Por Ignacio Hernández Meneses

Guerrero y Acapulco no solo es violencia y tragedia, también hay eventos maravillosos como orar por una paz distinta, “que muestre un mundo diferente y brinde esperanza de vida eterna”, oró Efraín Alvarado Gerardo, pastor distrital de la congregación la Luz del Mundo.

Al presidir ayer a mediodía en la plaza de la Reina el evento de pacificación de esta comunidad cristiana, el representante pastoral lamentó que Acapulco ha sido azotado por la enorme ola de violencia, “arrancando de nosotros la paz que distinguía a nuestra ciudad, donde confiados y seguros, los niños jugaban en las calles, los padres trabajaban y los ancianos se sentaban por las tardes a la puerta de sus hogares”.
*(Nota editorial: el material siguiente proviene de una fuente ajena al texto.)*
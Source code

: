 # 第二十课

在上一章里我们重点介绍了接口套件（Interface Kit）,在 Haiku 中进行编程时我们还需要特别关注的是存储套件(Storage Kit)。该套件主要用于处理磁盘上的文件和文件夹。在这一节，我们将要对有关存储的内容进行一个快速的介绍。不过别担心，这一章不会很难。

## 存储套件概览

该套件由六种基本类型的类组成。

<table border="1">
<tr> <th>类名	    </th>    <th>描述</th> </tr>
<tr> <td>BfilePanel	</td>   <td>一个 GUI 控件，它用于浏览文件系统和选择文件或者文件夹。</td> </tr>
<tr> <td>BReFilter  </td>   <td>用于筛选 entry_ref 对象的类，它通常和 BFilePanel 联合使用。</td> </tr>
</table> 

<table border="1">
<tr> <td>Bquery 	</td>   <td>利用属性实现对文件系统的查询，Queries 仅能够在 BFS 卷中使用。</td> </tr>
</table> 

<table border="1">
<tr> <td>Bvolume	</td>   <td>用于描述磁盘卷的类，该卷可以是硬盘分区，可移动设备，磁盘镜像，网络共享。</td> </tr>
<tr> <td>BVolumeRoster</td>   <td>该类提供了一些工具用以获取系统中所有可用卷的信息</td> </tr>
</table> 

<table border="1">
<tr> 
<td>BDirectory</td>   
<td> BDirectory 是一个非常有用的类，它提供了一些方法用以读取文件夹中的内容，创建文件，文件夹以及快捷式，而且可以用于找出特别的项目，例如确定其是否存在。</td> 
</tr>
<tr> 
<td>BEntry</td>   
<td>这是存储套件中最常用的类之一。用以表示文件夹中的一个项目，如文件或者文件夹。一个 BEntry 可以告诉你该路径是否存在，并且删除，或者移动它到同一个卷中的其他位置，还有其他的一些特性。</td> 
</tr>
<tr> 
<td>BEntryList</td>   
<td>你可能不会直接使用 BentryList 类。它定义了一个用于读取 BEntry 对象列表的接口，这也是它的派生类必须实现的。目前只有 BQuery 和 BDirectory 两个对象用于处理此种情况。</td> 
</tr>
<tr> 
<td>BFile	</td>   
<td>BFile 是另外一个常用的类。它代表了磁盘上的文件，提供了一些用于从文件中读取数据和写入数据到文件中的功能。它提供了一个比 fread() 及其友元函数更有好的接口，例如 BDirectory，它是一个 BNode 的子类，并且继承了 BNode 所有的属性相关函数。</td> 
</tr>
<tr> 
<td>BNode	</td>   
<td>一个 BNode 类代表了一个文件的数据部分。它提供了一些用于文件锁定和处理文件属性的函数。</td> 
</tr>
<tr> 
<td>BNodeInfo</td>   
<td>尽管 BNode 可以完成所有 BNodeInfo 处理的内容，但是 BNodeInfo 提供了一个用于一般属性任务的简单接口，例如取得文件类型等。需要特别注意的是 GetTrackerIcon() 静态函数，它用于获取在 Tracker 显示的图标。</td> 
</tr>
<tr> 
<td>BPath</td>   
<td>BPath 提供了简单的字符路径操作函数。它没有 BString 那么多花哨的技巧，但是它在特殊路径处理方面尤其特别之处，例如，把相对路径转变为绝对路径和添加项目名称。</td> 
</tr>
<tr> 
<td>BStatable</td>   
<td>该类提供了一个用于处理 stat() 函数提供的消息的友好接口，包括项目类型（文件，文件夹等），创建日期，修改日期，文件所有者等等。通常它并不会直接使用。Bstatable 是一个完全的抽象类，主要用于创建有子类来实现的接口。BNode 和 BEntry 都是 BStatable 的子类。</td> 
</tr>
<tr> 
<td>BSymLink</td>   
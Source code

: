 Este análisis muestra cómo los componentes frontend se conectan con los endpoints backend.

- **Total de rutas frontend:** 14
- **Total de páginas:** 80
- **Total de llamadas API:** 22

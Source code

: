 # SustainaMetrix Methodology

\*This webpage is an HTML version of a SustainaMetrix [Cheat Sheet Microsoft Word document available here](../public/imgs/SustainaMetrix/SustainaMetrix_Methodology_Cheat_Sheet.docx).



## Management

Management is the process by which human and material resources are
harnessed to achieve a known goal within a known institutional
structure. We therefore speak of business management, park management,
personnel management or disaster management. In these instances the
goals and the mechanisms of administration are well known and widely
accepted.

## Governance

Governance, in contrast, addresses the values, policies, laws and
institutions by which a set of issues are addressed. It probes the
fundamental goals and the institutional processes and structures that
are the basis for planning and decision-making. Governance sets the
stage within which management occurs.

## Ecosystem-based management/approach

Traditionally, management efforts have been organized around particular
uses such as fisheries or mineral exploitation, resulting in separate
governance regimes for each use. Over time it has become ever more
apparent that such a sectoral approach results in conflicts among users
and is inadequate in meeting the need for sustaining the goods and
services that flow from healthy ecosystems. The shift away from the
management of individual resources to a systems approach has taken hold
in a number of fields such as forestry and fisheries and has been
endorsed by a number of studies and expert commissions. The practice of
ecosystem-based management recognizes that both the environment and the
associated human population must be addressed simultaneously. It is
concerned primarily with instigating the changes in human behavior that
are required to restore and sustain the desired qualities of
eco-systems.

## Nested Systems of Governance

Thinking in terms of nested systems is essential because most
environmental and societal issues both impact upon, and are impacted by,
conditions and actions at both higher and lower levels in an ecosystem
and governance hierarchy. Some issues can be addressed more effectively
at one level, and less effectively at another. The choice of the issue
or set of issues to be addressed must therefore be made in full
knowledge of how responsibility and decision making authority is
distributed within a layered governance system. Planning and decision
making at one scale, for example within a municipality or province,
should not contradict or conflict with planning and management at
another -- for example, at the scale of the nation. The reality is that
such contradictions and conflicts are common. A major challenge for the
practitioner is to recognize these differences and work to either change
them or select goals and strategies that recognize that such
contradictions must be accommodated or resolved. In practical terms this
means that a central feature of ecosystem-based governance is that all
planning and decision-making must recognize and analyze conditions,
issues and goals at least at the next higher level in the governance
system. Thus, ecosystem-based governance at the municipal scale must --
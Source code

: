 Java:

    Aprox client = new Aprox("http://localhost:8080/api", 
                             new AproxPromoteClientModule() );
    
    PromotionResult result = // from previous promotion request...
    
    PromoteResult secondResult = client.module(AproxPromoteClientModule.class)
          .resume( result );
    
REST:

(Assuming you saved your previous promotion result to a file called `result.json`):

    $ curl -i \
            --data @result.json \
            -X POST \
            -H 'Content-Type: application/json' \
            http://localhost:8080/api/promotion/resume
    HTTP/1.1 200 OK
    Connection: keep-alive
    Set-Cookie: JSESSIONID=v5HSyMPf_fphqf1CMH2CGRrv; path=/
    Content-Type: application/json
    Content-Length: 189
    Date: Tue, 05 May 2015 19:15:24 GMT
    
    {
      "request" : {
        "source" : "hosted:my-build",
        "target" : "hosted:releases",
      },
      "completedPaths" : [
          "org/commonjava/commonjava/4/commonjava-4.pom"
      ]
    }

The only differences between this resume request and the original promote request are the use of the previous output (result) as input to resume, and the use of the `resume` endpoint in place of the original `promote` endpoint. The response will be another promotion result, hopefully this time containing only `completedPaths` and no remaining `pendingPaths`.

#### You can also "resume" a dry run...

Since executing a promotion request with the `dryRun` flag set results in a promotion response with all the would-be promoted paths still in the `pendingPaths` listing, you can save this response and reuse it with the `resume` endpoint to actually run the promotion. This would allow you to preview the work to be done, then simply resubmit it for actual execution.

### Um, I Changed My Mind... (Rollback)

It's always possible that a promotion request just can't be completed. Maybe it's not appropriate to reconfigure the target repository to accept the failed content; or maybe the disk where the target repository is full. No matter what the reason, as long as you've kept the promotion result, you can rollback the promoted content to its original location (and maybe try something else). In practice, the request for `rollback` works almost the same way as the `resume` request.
Visiblemente preocupado, reconoció que con el tiempo, muchas cosas se han perdido, deformando poco a poco nuestra vida, nuestro núcleo familiar y nuestra esperanza de volver a vivir esos momentos.

Sin embargo, sostuvo que hay una muy distinta a la que nosotros conocemos, “una paz más profunda, más poderosa que la misma inseguridad, más fuerte que la tristeza, más grande que el dolor”. Una paz que transforma tu existencia y la manera de volver a ver las cosas, “la paz que hoy nos ofrece recuperar aquellos valores que en nuestros hogares dejaron de existir, rescatar aquella tranquilidad al caminar, al trabajar y al estudiar”.

El pastor Efraín Alvarado enfatizó que la paz distinta por la que imploran es “una paz que muestra un mundo diferente, y a su vez, nos brinde la esperanza de una vida eterna”.

 

El masivo bautizo

 

Con el sol en sus espaldas, y llenos de fe y esperanza, vestidos de blanco y en orden, los piadosos llenaron la plaza para elevar sus plegarias con una rosa blanca en sus manos, algunos lloraron por su encuentro con Cristo.

En este acto de fe, pudimos ver la ceremonia de un bautizo masivo de al menos 120 creyentes que a partir de hoy se comprometen a llevar la luz del mundo, de la mano de Naasón Joaquín García, apóstol de Jesucristo.

También hubo un concierto coral acapela de 300 voces, con dos coros, uno de adultos y otro de niños, dando la Gloria a Dios.

Los de la Luz del Mundo se veían como hermanos, y se autodefinen como el resurgimiento de la Iglesia de Cristo, y como “soldados del Señor”.

 

La Iglesia del Dios Vivo

 

En su esencia, se han proclamado como la Iglesia del Dios Vivo Columna y Apoyo de la Verdad La Luz del Mundo es la Restauración de la Iglesia que Jesucristo fundó en el siglo I de nuestra era, con la misión de anunciar a toda persona las buenas nuevas de salvación.

Su restauración comenzó en la ciudad de Monterrey, Nuevo León, el 6 de abril de 1926, con el llamamiento al Apostolado del Maestro Aarón Joaquín González.

La Iglesia conserva en invariable fidelidad a Dios, el Gobierno, Doctrina, Oficios Sagrados, así como las promesas celestiales, establecidas y dadas por Jesucristo nuestro Señor y Salvador.

 

Del Apóstol de Jesucrito…

 

El Apóstol de Jesucristo, Naasón Joaquín García, es el Presidente Internacional de la Iglesia La Luz del Mundo. Nació el 7 de mayo de 1969 en la ciudad mexicana de Guadalajara, Jalisco.

Su vida dedicada al servicio a Dios comienza desde temprana edad. A sus 14 años dirigió en la Iglesia de Guadalajara un grupo de jóvenes, siendo una etapa de ejemplo, de compromiso y trabajo en la evangelización, llevando el mensaje de amor y salvación a las almas.

En ese periodo fue enviado como misionero en España y Portugal, naciones donde apenas comenzaba la obra evangelista.

Su enlace matrimonial se realiza el 14 de junio de 1992 con la hermana Alma Zamora de Joaquín, con quien procreó 3 hijos: Adoraím, Eldaí y Sibma.